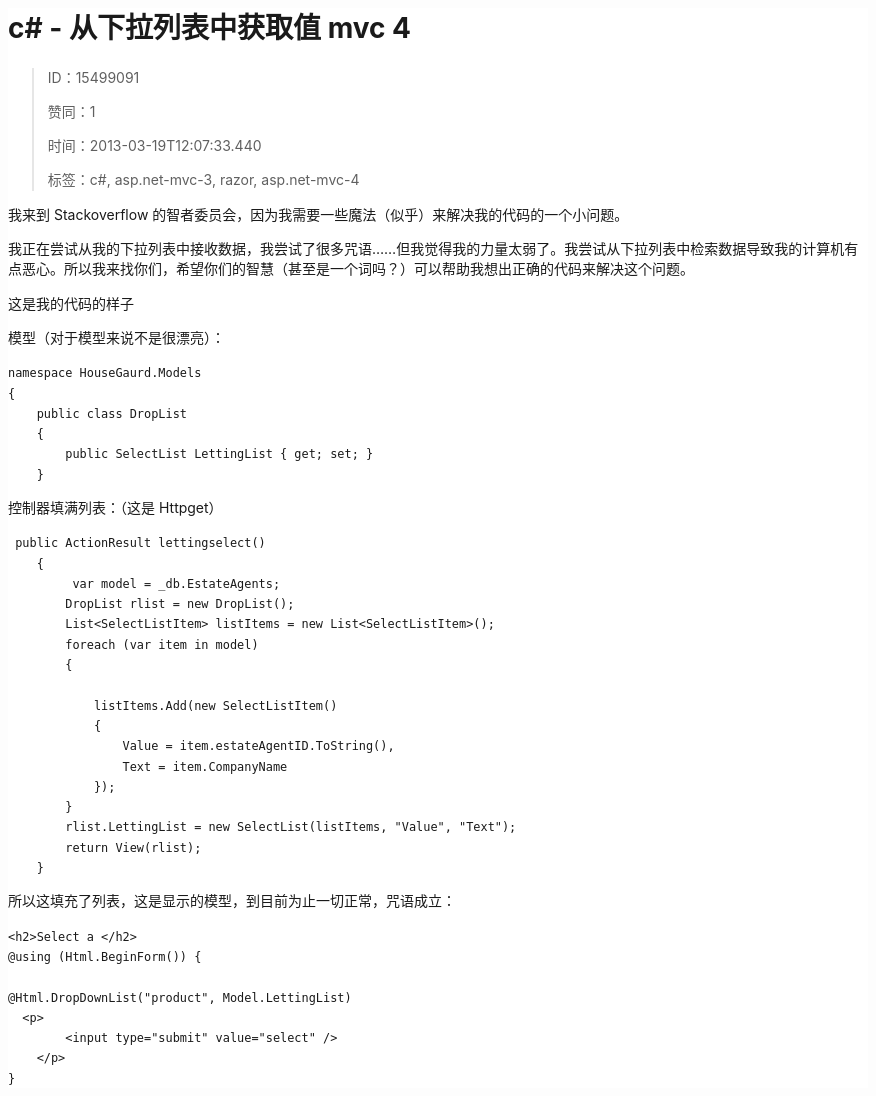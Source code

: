 # c# - 从下拉列表中获取值 mvc 4

> ID：15499091
> 
> 赞同：1
> 
> 时间：2013-03-19T12:07:33.440
> 
> 标签：c#, asp.net-mvc-3, razor, asp.net-mvc-4

我来到 Stackoverflow 的智者委员会，因为我需要一些魔法（似乎）来解决我的代码的一个小问题。

我正在尝试从我的下拉列表中接收数据，我尝试了很多咒语……但我觉得我的力量太弱了。我尝试从下拉列表中检索数据导致我的计算机有点恶心。所以我来找你们，希望你们的智慧（甚至是一个词吗？）可以帮助我想出正确的代码来解决这个问题。

这是我的代码的样子

模型（对于模型来说不是很漂亮）：

```
namespace HouseGaurd.Models
{
    public class DropList
    {
        public SelectList LettingList { get; set; }
    } 
```

控制器填满列表：（这是 Httpget）

```
 public ActionResult lettingselect()
    {
         var model = _db.EstateAgents;
        DropList rlist = new DropList();
        List<SelectListItem> listItems = new List<SelectListItem>();
        foreach (var item in model)
        {

            listItems.Add(new SelectListItem()
            {
                Value = item.estateAgentID.ToString(),
                Text = item.CompanyName
            });
        }
        rlist.LettingList = new SelectList(listItems, "Value", "Text");
        return View(rlist);
    } 
```

所以这填充了列表，这是显示的模型，到目前为止一切正常，咒语成立：

```
<h2>Select a </h2>
@using (Html.BeginForm()) {

@Html.DropDownList("product", Model.LettingList)
  <p>
        <input type="submit" value="select" />
    </p>
} 
```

TASK TO COMPLETE — Copy all lines from the data above that contain the word "rlist".

TASK ANSWER —
        DropList rlist = new DropList();
        rlist.LettingList = new SelectList(listItems, "Value", "Text");
        return View(rlist);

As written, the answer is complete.